Entstellte Presseinformation in der »Ostsee-Zeitung«
30. Juni 1959
Information Nr. 444/59 – Bericht über eine entstellte Presseinformation in der »Ostsee-Zeitung«
Am 13.6.1959 erschien in der »Ostsee-Zeitung« unter der Überschrift »Seenothilfe verweigert – Dänischer NATO-Zoll setzte DDR-Fischer der Lebensgefahr aus« ein Artikel, in dem die dänischen Zollbehörden einer Zuwiderhandlung gegen die internationalen Seerechtsbestimmungen bezichtigt werden, weil sie zwei Fischereifahrzeuge der DDR trotz schlechter Witterungsbedingungen und Sturmwarnungen aus dem Hafen Nexö1 auf Bornholm, den die deutschen Boote als Nothafen anliefen, ausgewiesen hätten.2 Als Begründung wurde in dem Artikel auf den Umstand hingewiesen, dass Nexö zur gleichen Zeit von einem Flottenverband der britischen NATO-Kriegsmarine angelaufen worden sei.
Dieser Artikel beruhte auf den Aussagen der Besitzer der Kutter »Stralsund 2« und »Stralsund 17«, Kapitän [Vorname Name 1] und Kapitän [Name 2], die sie nach ihrer Rückkehr auf dem Kontroll-Passierpunkt der Deutschen Grenzpolizei3 machten, von wo aus diese Mitteilung über den Rapport der 6. Grenzbrigade an die Bezirksleitung der SED Rostock weitergegeben und – ohne dass der ganze Sachverhalt auch nur von einer Stelle überprüft worden wäre – in der »Ostsee-Zeitung« veröffentlicht und auch im Schweriner Rundfunk gesendet wurde.
Eine Überprüfung durch das MfS ergab jedoch folgenden Sachverhalt: Die bereits genannten Kapitäne, die seit Kurzem der Fischerei-Produktionsgenossenschaft angehören, sind als Schieber und Spekulanten bekannt und haben auch bei den dänischen Fischern und Hafenbehörden einen schlechten Leumund.
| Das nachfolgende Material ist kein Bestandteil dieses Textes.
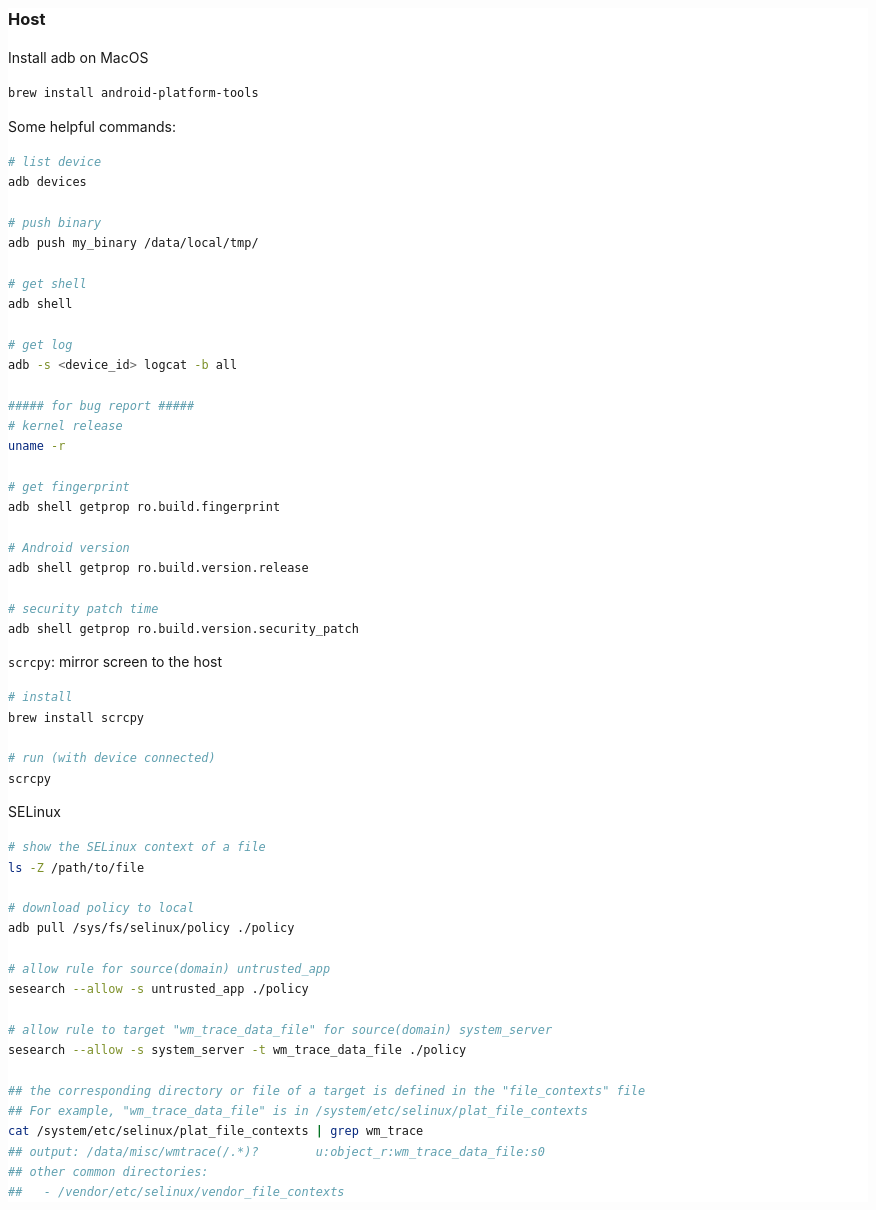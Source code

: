 ### Host

Install adb on MacOS

``` bash
brew install android-platform-tools
```

Some helpful commands:

``` bash
# list device
adb devices

# push binary
adb push my_binary /data/local/tmp/

# get shell
adb shell

# get log
adb -s <device_id> logcat -b all

##### for bug report #####
# kernel release
uname -r

# get fingerprint
adb shell getprop ro.build.fingerprint

# Android version
adb shell getprop ro.build.version.release

# security patch time
adb shell getprop ro.build.version.security_patch
```

`scrcpy`: mirror screen to the host

``` bash
# install
brew install scrcpy

# run (with device connected)
scrcpy
```

SELinux

``` bash
# show the SELinux context of a file
ls -Z /path/to/file

# download policy to local
adb pull /sys/fs/selinux/policy ./policy

# allow rule for source(domain) untrusted_app
sesearch --allow -s untrusted_app ./policy

# allow rule to target "wm_trace_data_file" for source(domain) system_server
sesearch --allow -s system_server -t wm_trace_data_file ./policy

## the corresponding directory or file of a target is defined in the "file_contexts" file
## For example, "wm_trace_data_file" is in /system/etc/selinux/plat_file_contexts
cat /system/etc/selinux/plat_file_contexts | grep wm_trace
## output: /data/misc/wmtrace(/.*)?        u:object_r:wm_trace_data_file:s0
## other common directories:
##   - /vendor/etc/selinux/vendor_file_contexts
```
Sie haben schon wiederholt versucht, auf dänischem Territorium Schwarzhandel mit Fischen zu treiben und verkauften Edelfische unter den in Dänemark zulässigen Marktpreisen, sodass sie bereits einmal von einem Fischmeister aus dem Hafen Hesnis bei Grönsund4 verwiesen wurden. Das Verhalten der beiden Kapitäne hatte deshalb schon lange die schädliche Auswirkung, dass die dänischen Fischer ungern Kutter der DDR in dänischen Häfen sehen, weil sie Schwarzhandel befürchten.
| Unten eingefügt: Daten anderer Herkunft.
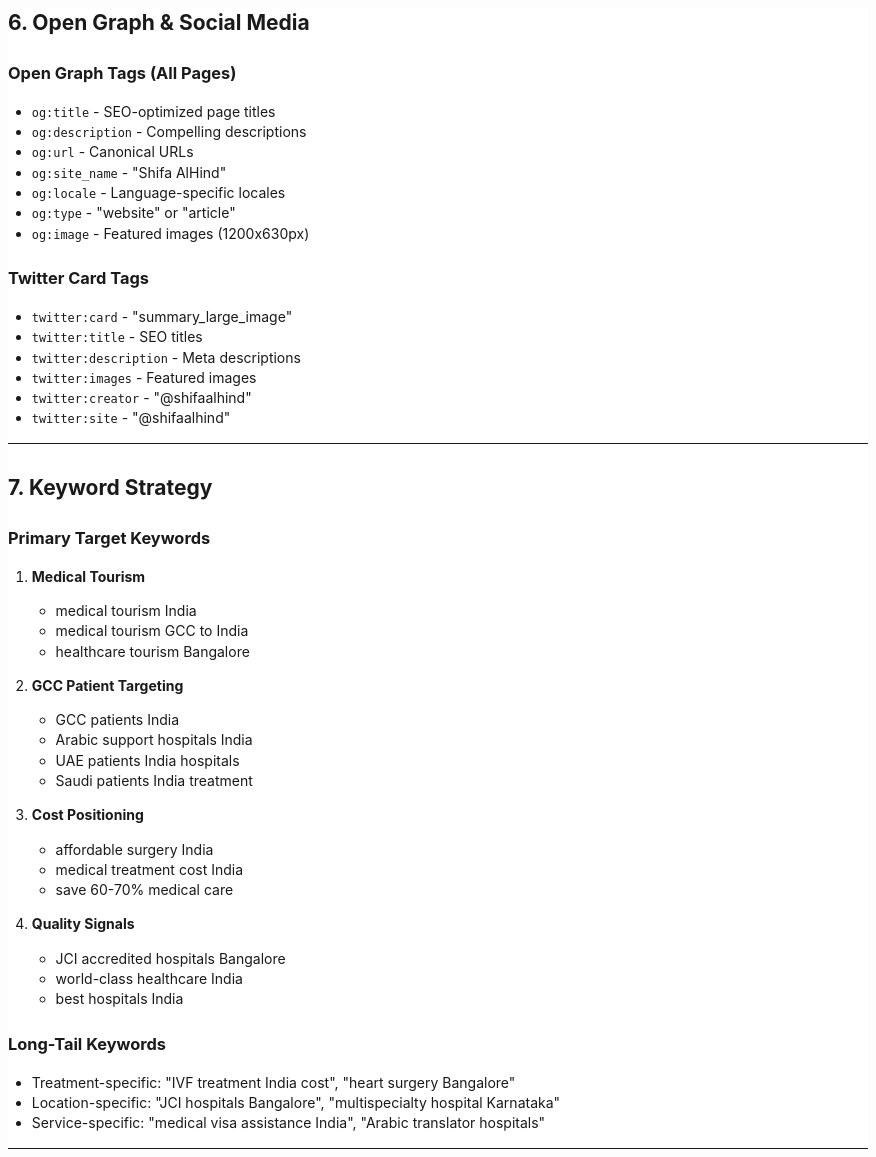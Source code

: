 
## 6. Open Graph & Social Media

### Open Graph Tags (All Pages)

- `og:title` - SEO-optimized page titles
- `og:description` - Compelling descriptions
- `og:url` - Canonical URLs
- `og:site_name` - "Shifa AlHind"
- `og:locale` - Language-specific locales
- `og:type` - "website" or "article"
- `og:image` - Featured images (1200x630px)

### Twitter Card Tags

- `twitter:card` - "summary_large_image"
- `twitter:title` - SEO titles
- `twitter:description` - Meta descriptions
- `twitter:images` - Featured images
- `twitter:creator` - "@shifaalhind"
- `twitter:site` - "@shifaalhind"

---

## 7. Keyword Strategy

### Primary Target Keywords

1. **Medical Tourism**
   - medical tourism India
   - medical tourism GCC to India
   - healthcare tourism Bangalore

2. **GCC Patient Targeting**
   - GCC patients India
   - Arabic support hospitals India
   - UAE patients India hospitals
   - Saudi patients India treatment

3. **Cost Positioning**
   - affordable surgery India
   - medical treatment cost India
   - save 60-70% medical care

4. **Quality Signals**
   - JCI accredited hospitals Bangalore
   - world-class healthcare India
   - best hospitals India

### Long-Tail Keywords

- Treatment-specific: "IVF treatment India cost", "heart surgery Bangalore"
- Location-specific: "JCI hospitals Bangalore", "multispecialty hospital Karnataka"
- Service-specific: "medical visa assistance India", "Arabic translator hospitals"

---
Nach Angaben der Seewetterdienststelle Warnemünde bestand am 27.5.1959, jenem Tag, wo die beiden Kapitäne Nexö anliefen, keine zwingende Notwendigkeit dafür, weil die Sicht überall gut, die Windstärke 3 bis 4 und der Seegang 2 bis 3 war, während es für einen Kutter von der Bauart der betroffenen Boote erst ab Windstärke 6 ratsam ist, einen Hafen anzulaufen.
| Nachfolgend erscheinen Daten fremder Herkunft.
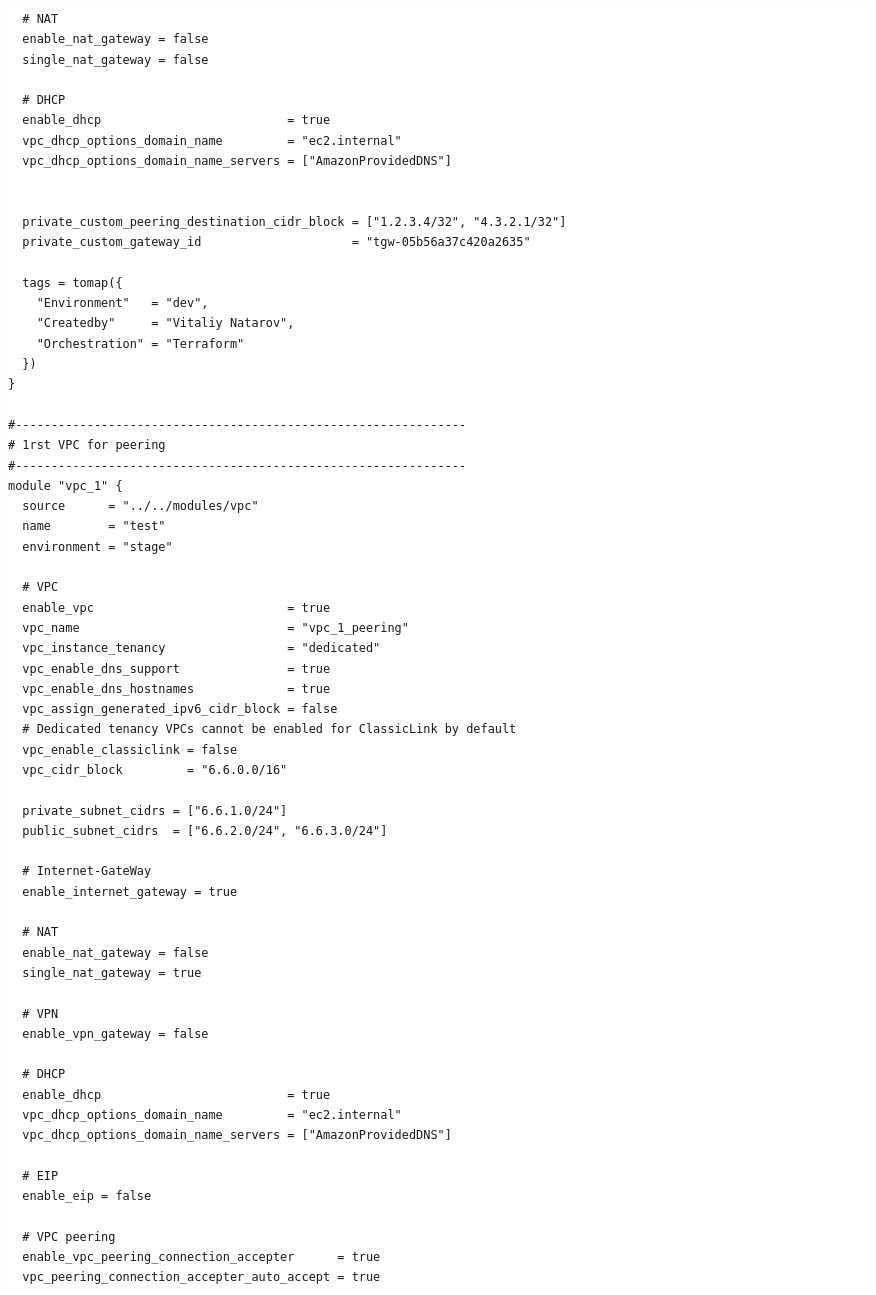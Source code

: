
 ```
  # NAT
  enable_nat_gateway = false
  single_nat_gateway = false

  # DHCP
  enable_dhcp                          = true
  vpc_dhcp_options_domain_name         = "ec2.internal"
  vpc_dhcp_options_domain_name_servers = ["AmazonProvidedDNS"]


  private_custom_peering_destination_cidr_block = ["1.2.3.4/32", "4.3.2.1/32"]
  private_custom_gateway_id                     = "tgw-05b56a37c420a2635"

  tags = tomap({
    "Environment"   = "dev",
    "Createdby"     = "Vitaliy Natarov",
    "Orchestration" = "Terraform"
  })
}

#---------------------------------------------------------------
# 1rst VPC for peering
#---------------------------------------------------------------
module "vpc_1" {
  source      = "../../modules/vpc"
  name        = "test"
  environment = "stage"

  # VPC
  enable_vpc                           = true
  vpc_name                             = "vpc_1_peering"
  vpc_instance_tenancy                 = "dedicated"
  vpc_enable_dns_support               = true
  vpc_enable_dns_hostnames             = true
  vpc_assign_generated_ipv6_cidr_block = false
  # Dedicated tenancy VPCs cannot be enabled for ClassicLink by default
  vpc_enable_classiclink = false
  vpc_cidr_block         = "6.6.0.0/16"

  private_subnet_cidrs = ["6.6.1.0/24"]
  public_subnet_cidrs  = ["6.6.2.0/24", "6.6.3.0/24"]

  # Internet-GateWay
  enable_internet_gateway = true

  # NAT
  enable_nat_gateway = false
  single_nat_gateway = true

  # VPN
  enable_vpn_gateway = false

  # DHCP
  enable_dhcp                          = true
  vpc_dhcp_options_domain_name         = "ec2.internal"
  vpc_dhcp_options_domain_name_servers = ["AmazonProvidedDNS"]

  # EIP
  enable_eip = false

  # VPC peering
  enable_vpc_peering_connection_accepter      = true
  vpc_peering_connection_accepter_auto_accept = true
```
Auch die Angaben der beiden Kapitäne, dass zwei dänische Offiziere in ihrer Ausweisungsbegründung gesagt hätten, dass auf Beschluss der dänischen Regierung »ostdeutsche Schiffe nichts in dänischen Häfen zu suchen haben«, sind stark zu bezweifeln. Eine solche dänische Anordnung bestand wohl, wurde aber bereits 1950 aufgehoben und es gab seit dieser Zeit auch keinerlei Beanstandungen in diesen Fragen. So wurden nach unseren Feststellungen die beiden Kapitäne vor der Ausweisung auch befragt, ob sie Kranke an Bord hätten, ob ihnen Proviant fehle oder ob sie Maschinenschaden hätten. Erst als diese Fragen verneint werden mussten, erfolgte die Ausweisung.